Boy George was probably the first 80's performer to popularise the gender bender style which saw a momentary peak in 1983. Marilyn soon followed, but in an effort to become a more serious performer, he dropped the frock and quickly fell into the fickle 80's fashion abyss. Around the time of Boy George's rise, Annie Lennox also appeared in Sweet Dreams - sporting a short orange haircut and male suit. While this fad seem to disappear by late 84, a momentarily resurgence of the gender benders appeared in 1985 with Dead or Alive.

So what triggered this apparent rise and fall? The most likely explanation comes from the high rotation of gimmicks and fads in the early 80s. Gender bender fashion was not an 80s invention and many performers of the 70s also experimented with this type of image - particularly the glam rockers. However, the transient nature of the early 80's fashion allowed the momentary creation of new styles. Another contributing factor is likely to be the increasing impact of music video clips on the public - for the first time pop stars were reaching a TV audience 24 hours a day instead of through occasional and often brief appearances on hour-long pop shows that appeared once on TV once a week.
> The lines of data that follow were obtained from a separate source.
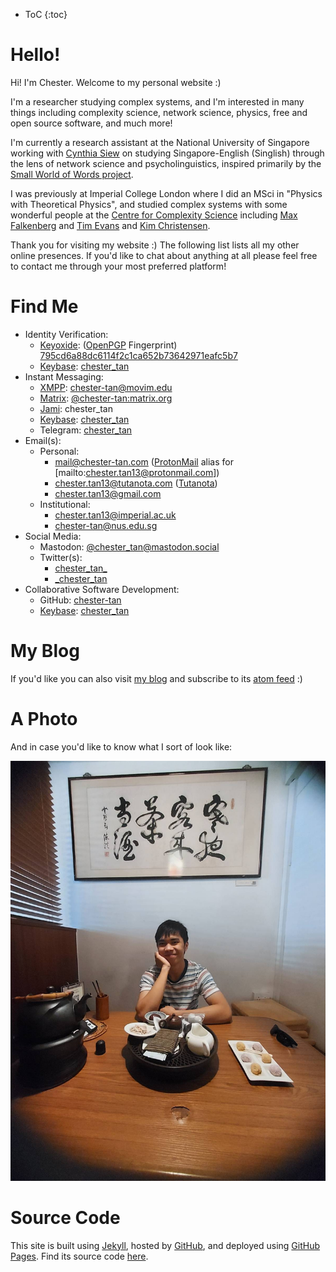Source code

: * ToC
{:toc}

# Hello!

Hi! I'm Chester. Welcome to my personal website \:\)

I'm a researcher studying complex systems, and I'm interested in many things including complexity science, network science, physics, free and open source software, and much more! 

I'm currently a research assistant at the National University of Singapore working with [Cynthia Siew](https://csqsiew.netlify.app/) on studying Singapore-English (Singlish) through the lens of network science and psycholinguistics, inspired primarily by the [Small World of Words project](https://smallworldofwords.org/en/project/home).

I was previously at Imperial College London where I did an MSci in \"Physics with Theoretical Physics\", and studied complex systems with some wonderful people at the [Centre for Complexity Science](https://www.imperial.ac.uk/complexity-science) including [Max Falkenberg](https://orcid.org/0000-0002-2986-2494) and [Tim Evans](http://netplexity.org/) and [Kim Christensen](https://www.imperial.ac.uk/people/k.christensen).

Thank you for visiting my website \:\) The following list lists all my other online presences. If you'd like to chat about anything at all please feel free to contact me through your most preferred platform!

# Find Me

* Identity Verification:
  * [Keyoxide](https://keyoxide.org): ([OpenPGP](https://openpgp.org) Fingerprint) [795cd6a88dc6114f2c1ca652b73642971eafc5b7](https://keyoxide.org/795cd6a88dc6114f2c1ca652b73642971eafc5b7)
  * [Keybase](https://keybase.io): [chester\_tan](https://keybase.io/chester_tan)
* Instant Messaging:
  * [XMPP](https://xmpp.org): [chester-tan@movim.edu](xmpp:chester-tan@movim.eu?omemo-sid-330775478=06b3d30763c4ae8f91de00c8087b6bc5deea448fa68c827eb5ecf28c841f132b)
  * [Matrix](https://matrix.org): [@chester-tan:matrix.org](https://matrix.to/#/@chester-tan:matrix.org)
  * [Jami](https://jami.net/): chester\_tan
  * [Keybase](https://keybase.io): [chester\_tan](https://keybase.io/chester_tan)
  * Telegram: [chester_tan](https://t.me/chester_tan)
* Email(s): 
  * Personal:
    * [mail@chester-tan.com](mailto:mail@chester-tan.com) \([ProtonMail](https://protonmail.com/) alias for [mailto:chester.tan13@protonmail.com]\)
    * [chester.tan13@tutanota.com](mailto:chester.tan13@tutanota.com) \([Tutanota](https://tutanota.com/)\)
    * [chester.tan13@gmail.com](mailto:chester.tan13@gmail.com)
  * Institutional:
    * [chester.tan13@imperial.ac.uk](mailto:chester.tan13@imperial.ac.uk)
    * [chester-tan@nus.edu.sg](mailto:chester-tan@nus.edu.sg)
* Social Media:
  * Mastodon: [@chester\_tan@mastodon.social](https://mastodon.social/@chester_tan)
  * Twitter(s): 
    * [chester\_tan\_](https://twitter.com/chester_tan_)
    * [\_chester\_tan](https://twitter.com/_chester_tan)
* Collaborative Software Development:
  * GitHub: [chester-tan](https://github.com/chester-tan)
  * [Keybase](https://keybase.io): [chester\_tan](https://keybase.io/chester_tan)

# My Blog

If you'd like you can also visit [my blog](https://chester-tan.com/blog) and subscribe to its [atom feed](https://chester-tan.com/feed.xml) \:\)

# A Photo

And in case you'd like to know what I sort of look like:

![profile picture](./hello.jpg)

# Source Code

This site is built using [Jekyll](https://jekyllrb.com/), hosted by [GitHub](https://github.com), and deployed using [GitHub Pages](https://docs.github.com/en/pages/setting-up-a-github-pages-site-with-jekyll/about-github-pages-and-jekyll). Find its source code [here](https://github.com/chester-tan/chester-tan.github.io).
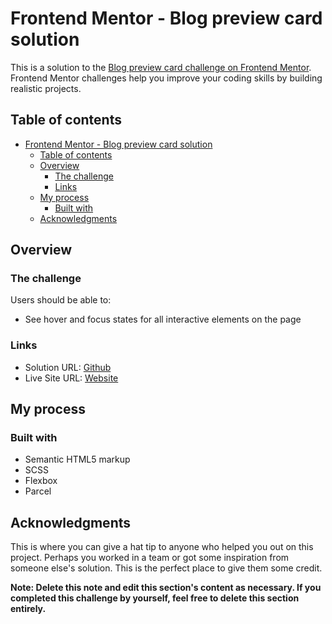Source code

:# Frontend Mentor - Blog preview card solution

This is a solution to the [Blog preview card challenge on Frontend Mentor](https://www.frontendmentor.io/challenges/blog-preview-card-ckPaj01IcS). Frontend Mentor challenges help you improve your coding skills by building realistic projects. 

## Table of contents

- [Frontend Mentor - Blog preview card solution](#frontend-mentor---blog-preview-card-solution)
  - [Table of contents](#table-of-contents)
  - [Overview](#overview)
    - [The challenge](#the-challenge)
    - [Links](#links)
  - [My process](#my-process)
    - [Built with](#built-with)
  - [Acknowledgments](#acknowledgments)

## Overview

### The challenge

Users should be able to:

- See hover and focus states for all interactive elements on the page

### Links

- Solution URL: [Github](https://github.com/BlackDereker/blog-preview-card)
- Live Site URL: [Website](https://blackdereker.github.io/blog-preview-card/)

## My process

### Built with

- Semantic HTML5 markup
- SCSS
- Flexbox
- Parcel

## Acknowledgments

This is where you can give a hat tip to anyone who helped you out on this project. Perhaps you worked in a team or got some inspiration from someone else's solution. This is the perfect place to give them some credit.

**Note: Delete this note and edit this section's content as necessary. If you completed this challenge by yourself, feel free to delete this section entirely.**
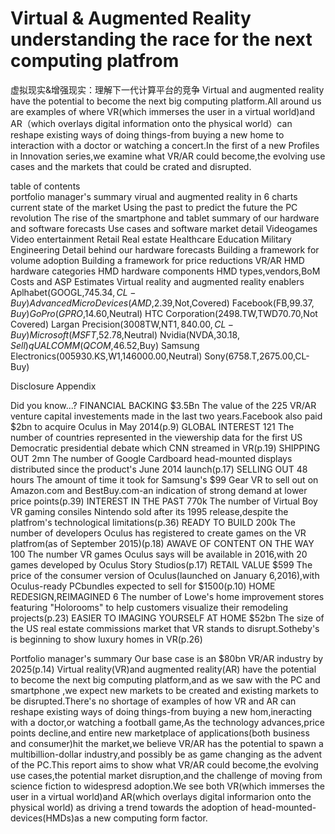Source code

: # Virtual & Augmented Reality understanding the race for the next computing platfrom
虚拟现实&增强现实：理解下一代计算平台的竞争
Virtual and augmented reality have the potential to become the next big computing platform.All around us are examples of where VR(which immerses the user in a virtual world)and AR（which overlays digital information onto the physical world）can reshape existing ways of doing things-from buying a new home to interaction with a doctor or watching a concert.In the first of a new Profiles in Innovation series,we examine what VR/AR could become,the evolving use cases and the markets that could be crated and disrupted.

table of contents<br>
portfolio manager's summary
virual and augmented reality in 6 charts
current state of the market
Using the past to predict the future
the PC revolution
The rise of the smartphone and tablet
summary of our hardware and software forecasts
Use cases and software market detail
Videogames
Video entertainment
Retail
Real estate
Healthcare
Education
Military
Engineering
Detail behind our hardware forecasts
Building a framework for volume adoption
Building a framework for price reductions
VR/AR HMD hardware categories
HMD hardware components
HMD types,vendors,BoM Costs and ASP Estimates
Virtual reality and augmented reality enablers
Aplhabet(GOOGL,$745.34,CL-Buy)
Advanced Micro Devices(AMD,$2.39,Not,Covered)
Facebook(FB,$99.37,Buy)
GoPro(GPRO,$14.60,Neutral)
HTC Corporation(2498.TW,TWD70.70,Not Covered)
Largan Precision(3008TW,NT$1,840.00,CL-Buy)
Microsoft(MSFT,$52.78,Neutral)
Nvidia(NVDA,$30.18,Sell)
qUALCOMM(QCOM,$46.52,Buy)
Samsung Electronics(005930.KS,W1,146000.00,Neutral)
Sony(6758.T,2675.00,CL-Buy)

Disclosure Appendix

Did you know...?
FINANCIAL BACKING
$3.5Bn The value of the 225 VR/AR venture capital investements made in the last two years.Facebook also paid $2bn to acquire Oculus in May 2014(p.9)
GLOBAL INTEREST
121 The number of countries represented in the viewership data for the first US Democratic presidential debate which CNN streamed in VR(p.19)
SHIPPING OUT
2mn The number of Google Cardboard head-mounted displays distributed since the product's June 2014 launch(p.17)
SELLING OUT
48 hours The amount of time it took for Samsung's $99 Gear VR to sell out on Amazon.com and BestBuy.com-an indication of strong demand at lower price points(p.39)
INTEREST IN THE PAST
770k The number of Virtual Boy VR gaming consiles Nintendo sold after its 1995 release,despite the platfrom's technological limitations(p.36)
READY TO BUILD
200k The number of developers Oculus has registered to create games on the VR platfrom(as of September 2015)(p.18)
AWAVE OF CONTENT ON THE WAY
100 The number VR games Oculus says will be available in 2016,with 20 games developed by Oculus Story Studios(p.17)
RETAIL VALUE
$599 The price of the consumer version of Oculus(launched on January 6,2016),with Oculus-ready PCbundles expected to sell for $1500(p.10)
HOME REDESIGN,REIMAGINED
6 The number of Lowe's home improvement stores featuring "Holorooms" to help customers visualize their remodeling projects(p.23)
EASIER TO IMAGING YOURSELF AT HOME
$52bn The size of the US real estate commissions market that VR stands to disrupt.Sotheby's is beginning to show luxury homes in VR(p.26)

Portfolio manager's summary
Our base case is an $80bn VR/AR industry by 2025(p.14)
Virtual reality(VR)and augmented reality(AR) have the potential to become the next big computing platform,and as we saw with the PC and smartphone ,we expect new markets to be created and existing markets to be disrupted.There's no shortage of examples of how VR and AR can reshape existing ways of doing things-from buying a new hom,ineracting with a doctor,or watching a football game,As the technology advances,price points decline,and entire new marketplace of applications(both business and consumer)hit the market,we believe VR/AR has the potential to spawn a multibillion-dollar industry,and possibly be as game changing as the advent of the PC.This report aims to show what VR/AR could become,the evolving use cases,the potential market disruption,and the challenge of moving from science fiction to widespresd adoption.We see both VR(which immerses the user in a virtual world)and AR(which overlays digital informarion onto the physical world) as driving a trend towards the adoption of head-mounted-devices(HMDs)as a new computing form factor.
This ability to break away from sanitised TV allowed many performers to adopt gender bender outfits. Annie Lennox shocked many people with her stark manly look in Sweet Dreams.
It can be suggested that many of the 50s and 60s singers enhanced their public image and gained a wider audience through movies (Elvis Presley, The Monkees and the Beatles are good examples). As an aside, is it really a coincidence that movie musicals died around the time that music video started to appear? Grease was released in 78 - and was probably the last successful musical.

As this gallery shows, it wasn't always the men popping on a frock - Marilyn, Boy George, Fred Mercury and Divine were joined by Annie Lennox and all girl band the Belle Stars doing their best to become gender benders.

The first of the commercial cross-dresses and definitive 80's icon. As lead singer for Culture Club, he is probably the first person that comes to people's mind when talking about the 80's gender benders.

Always seen as a silly imitation of Boy George, the rest of the 80's saw him shrug his frock and disappear into the fickle 80's fashion abyss. In 84 he attempted to make a serious return without the frock and make-up, but the album was a stinker.
When most of the androgynous performers had returned to the typical clothes of their gender, along came Dead or Alive, as pictured here in the 85 music video - You Spin Me Round. Even the re-release of the song in 96 with a new video showed that the frock was only traded in for a new one.

Queen's 'I want to break free' had the entire band dressed up in shirts, frocks and a school uniform. At the time, many hard rockers were distraught that this clip came from the same band that produced anthems such as Bohemian Rhapsody and We Will Rock You.

Divine was more of a drag-queen turned pop star, rather than a pop star who turned drag-queen. His clips showed that he had way too much fun dressing up in skirts and tarty dresses. His favourite trick was to pick a garment that accentuated his oversized beer gut.

While Annie Lennox quickly dropped the male look in subsequent videos, her gender bender appearance in the ground breaking Sweet Dreams music video certainly drew a lot of attention to the song.

While not one of the most famous bands of the 80's, the Belle Stars did adopt the androgynous look. This video captures is from "Sign of the times" which is less well known than Iko Iko (a song that featured in 88's Rain Man).